La curiosité me pousse à regarder pour d’autres légumes ou fruits. Et les constats sont tout aussi alarmants : productions intensives, utilisation de produits chimiques, pollution… Ces pratiques font que ces produits proposés hors saison, détruisent les ressources naturelles et augmentent, pour les consommateurs, les risques de développer de nombreuses maladies. L’apparition d’un taux élevé de pesticides dans notre organisme est inquiétante, surtout pour les enfants. La présence de ces pesticides dans le sang accroît l’apparition de cancers, de malformations congénitales, de problèmes neurologiques ou encore un affaiblissement du système immunitaire…

Quelles alternatives ?

Alors quelles alternatives pour être certains de la qualité des produits que nous consommons ? Je cherche alors comment faire pour acheter et manger davantage de produits locaux ou bio. Je découvre, dans la région, trois procédés pour consommer plus responsable.

Les Amap

Le premier est de se procurer des paniers de produits locaux auprès d’une Amap (Association pour le maintien d’une agriculture paysanne).
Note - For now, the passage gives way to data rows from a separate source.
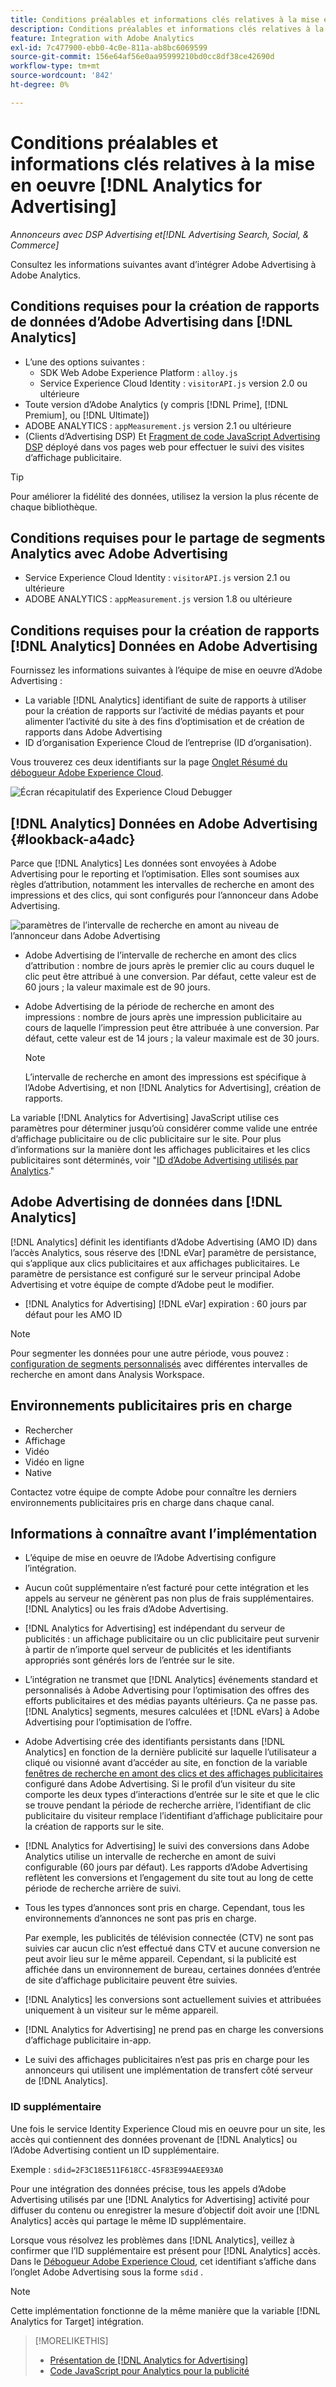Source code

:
 ```yaml
---
title: Conditions préalables et informations clés relatives à la mise en oeuvre [!DNL Analytics for Advertising]
description: Conditions préalables et informations clés relatives à la mise en oeuvre [!DNL Analytics for Advertising]
feature: Integration with Adobe Analytics
exl-id: 7c477900-ebb0-4c0e-811a-ab8bc6069599
source-git-commit: 156e64af56e0aa95999210bd0cc8df38ce42690d
workflow-type: tm+mt
source-wordcount: '842'
ht-degree: 0%

---
```


# Conditions préalables et informations clés relatives à la mise en oeuvre [!DNL Analytics for Advertising]

*Annonceurs avec DSP Advertising et[!DNL Advertising Search, Social, & Commerce]*

Consultez les informations suivantes avant d’intégrer Adobe Advertising à Adobe Analytics.

## Conditions requises pour la création de rapports de données d’Adobe Advertising dans [!DNL Analytics]

* L’une des options suivantes :
   * SDK Web Adobe Experience Platform : `alloy.js`
   * Service Experience Cloud Identity : `visitorAPI.js` version 2.0 ou ultérieure
* Toute version d’Adobe Analytics (y compris [!DNL Prime], [!DNL Premium], ou [!DNL Ultimate])
* ADOBE ANALYTICS : `appMeasurement.js` version 2.1 ou ultérieure
* (Clients d’Advertising DSP) Et [Fragment de code JavaScript Advertising DSP](javascript.md) déployé dans vos pages web pour effectuer le suivi des visites d’affichage publicitaire.

>[!TIP]
>
>Pour améliorer la fidélité des données, utilisez la version la plus récente de chaque bibliothèque.

## Conditions requises pour le partage de segments Analytics avec Adobe Advertising

* Service Experience Cloud Identity : `visitorAPI.js` version 2.1 ou ultérieure
* ADOBE ANALYTICS : `appMeasurement.js` version 1.8 ou ultérieure

## Conditions requises pour la création de rapports [!DNL Analytics] Données en Adobe Advertising

Fournissez les informations suivantes à l’équipe de mise en oeuvre d’Adobe Advertising :

* La variable [!DNL Analytics] identifiant de suite de rapports à utiliser pour la création de rapports sur l’activité de médias payants et pour alimenter l’activité du site à des fins d’optimisation et de création de rapports dans Adobe Advertising
* ID d’organisation Experience Cloud de l’entreprise (ID d’organisation).

Vous trouverez ces deux identifiants sur la page [Onglet Résumé du débogueur Adobe Experience Cloud](https://experienceleague.adobe.com/docs/debugger/using-v2/summary.html).

![Écran récapitulatif des Experience Cloud Debugger](/help/integrations/assets/a4adc-debugger-summary.png)

## [!DNL Analytics] Données en Adobe Advertising {#lookback-a4adc}

Parce que [!DNL Analytics] Les données sont envoyées à Adobe Advertising pour le reporting et l’optimisation. Elles sont soumises aux règles d’attribution, notamment les intervalles de recherche en amont des impressions et des clics, qui sont configurés pour l’annonceur dans Adobe Advertising.

![paramètres de l’intervalle de recherche en amont au niveau de l’annonceur dans Adobe Advertising](/help/integrations/assets/a4adc-lookbacks.png)

* Adobe Advertising de l’intervalle de recherche en amont des clics d’attribution : nombre de jours après le premier clic au cours duquel le clic peut être attribué à une conversion. Par défaut, cette valeur est de 60 jours ; la valeur maximale est de 90 jours.
* Adobe Advertising de la période de recherche en amont des impressions : nombre de jours après une impression publicitaire au cours de laquelle l’impression peut être attribuée à une conversion. Par défaut, cette valeur est de 14 jours ; la valeur maximale est de 30 jours.

  >[!NOTE]
  >
  > L’intervalle de recherche en amont des impressions est spécifique à l’Adobe Advertising, et non [!DNL Analytics for Advertising], création de rapports.

La variable [!DNL Analytics for Advertising] JavaScript utilise ces paramètres pour déterminer jusqu’où considérer comme valide une entrée d’affichage publicitaire ou de clic publicitaire sur le site. Pour plus d’informations sur la manière dont les affichages publicitaires et les clics publicitaires sont déterminés, voir &quot;[ID d’Adobe Advertising utilisés par Analytics](ids.md).&quot;

## Adobe Advertising de données dans [!DNL Analytics]

[!DNL Analytics] définit les identifiants d’Adobe Advertising (AMO ID) dans l’accès Analytics, sous réserve des [!DNL eVar] paramètre de persistance, qui s’applique aux clics publicitaires et aux affichages publicitaires. Le paramètre de persistance est configuré sur le serveur principal Adobe Advertising et votre équipe de compte d’Adobe peut le modifier.

* [!DNL Analytics for Advertising] [!DNL eVar] expiration : 60 jours par défaut pour les AMO ID

>[!NOTE]
>
>Pour segmenter les données pour une autre période, vous pouvez : [configuration de segments personnalisés](https://experienceleague.adobe.com/docs/analytics/components/segmentation/segmentation-workflow/seg-build.html) avec différentes intervalles de recherche en amont dans Analysis Workspace.

## Environnements publicitaires pris en charge

* Rechercher
* Affichage
* Vidéo
* Vidéo en ligne
* Native

Contactez votre équipe de compte Adobe pour connaître les derniers environnements publicitaires pris en charge dans chaque canal.

## Informations à connaître avant l’implémentation

* L’équipe de mise en oeuvre de l’Adobe Advertising configure l’intégration.

* Aucun coût supplémentaire n’est facturé pour cette intégration et les appels au serveur ne génèrent pas non plus de frais supplémentaires. [!DNL Analytics] ou les frais d’Adobe Advertising.

* [!DNL Analytics for Advertising] est indépendant du serveur de publicités : un affichage publicitaire ou un clic publicitaire peut survenir à partir de n’importe quel serveur de publicités et les identifiants appropriés sont générés lors de l’entrée sur le site.

* L’intégration ne transmet que [!DNL Analytics] événements standard et personnalisés à Adobe Advertising pour l’optimisation des offres des efforts publicitaires et des médias payants ultérieurs. Ça ne passe pas. [!DNL Analytics] segments, mesures calculées et [!DNL eVars] à Adobe Advertising pour l’optimisation de l’offre.

* Adobe Advertising crée des identifiants persistants dans [!DNL Analytics] en fonction de la dernière publicité sur laquelle l’utilisateur a cliqué ou visionné avant d’accéder au site, en fonction de la variable [fenêtres de recherche en amont des clics et des affichages publicitaires](#lookback-a4adc) configuré dans Adobe Advertising. Si le profil d’un visiteur du site comporte les deux types d’interactions d’entrée sur le site et que le clic se trouve pendant la période de recherche arrière, l’identifiant de clic publicitaire du visiteur remplace l’identifiant d’affichage publicitaire pour la création de rapports sur le site.

* [!DNL Analytics for Advertising] le suivi des conversions dans Adobe Analytics utilise un intervalle de recherche en amont de suivi configurable (60 jours par défaut). Les rapports d’Adobe Advertising reflètent les conversions et l’engagement du site tout au long de cette période de recherche arrière de suivi.

* Tous les types d’annonces sont pris en charge. Cependant, tous les environnements d’annonces ne sont pas pris en charge.

  Par exemple, les publicités de télévision connectée (CTV) ne sont pas suivies car aucun clic n’est effectué dans CTV et aucune conversion ne peut avoir lieu sur le même appareil. Cependant, si la publicité est affichée dans un environnement de bureau, certaines données d’entrée de site d’affichage publicitaire peuvent être suivies.

* [!DNL Analytics] les conversions sont actuellement suivies et attribuées uniquement à un visiteur sur le même appareil.

* [!DNL Analytics for Advertising] ne prend pas en charge les conversions d’affichage publicitaire in-app.

* Le suivi des affichages publicitaires n’est pas pris en charge pour les annonceurs qui utilisent une implémentation de transfert côté serveur de [!DNL Analytics].

### ID supplémentaire

Une fois le service Identity Experience Cloud mis en oeuvre pour un site, les accès qui contiennent des données provenant de [!DNL Analytics] ou l’Adobe Advertising contient un ID supplémentaire.

Exemple : `sdid=2F3C18E511F618CC-45F83E994AEE93A0`

Pour une intégration des données précise, tous les appels d’Adobe Advertising utilisés par une [!DNL Analytics for Advertising] activité pour diffuser du contenu ou enregistrer la mesure d’objectif doit avoir une [!DNL Analytics] accès qui partage le même ID supplémentaire.

Lorsque vous résolvez les problèmes dans [!DNL Analytics], veillez à confirmer que l’ID supplémentaire est présent pour [!DNL Analytics] accès. Dans le [Débogueur Adobe Experience Cloud](https://experienceleague.adobe.com/docs/debugger/using-v2/summary.html), cet identifiant s’affiche dans l’onglet Adobe Advertising sous la forme `sdid` .

>[!NOTE]
>
> Cette implémentation fonctionne de la même manière que la variable [!DNL Analytics for Target] intégration.

>[!MORELIKETHIS]
>
>* [Présentation de [!DNL Analytics for Advertising]](overview.md)
>* [Code JavaScript pour Analytics pour la publicité](/help/integrations/analytics/javascript.md)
Le principe est de s’engager à acheter la production d’un agriculteur (sur 6 mois ou 1 an) à un prix équitable en payant d’avance. Chaque semaine, un panier est proposé aux consommateurs avec des produits uniquement de saison. Les produits sont cultivés localement, ils sont généralement bio et les producteurs sont ainsi assurés d’une sécurité financière. Les Amap en Haute-Normandie sont au nombre de 19 : 15 en Seine-Maritime, dont 7 au sein du périmètre de la Crea, et 4 dans l’Eure.

Paniers internet

Le second procédé consiste à commander par internet des produits ou des paniers qui seront livrés au sein de magasins partenaires ou directement à domicile selon les sites. Les produits sélectionnés sont issus d’une agriculture raisonnée ou biologique le plus souvent localement. Il n’y a pas d’engagement, nous commandons quand nous voulons. Deux sites sont à découvrir : potimarron.com potager76

Vente directe

Le troisième est la vente directe chez le producteur, à voir au plus près de chez nous.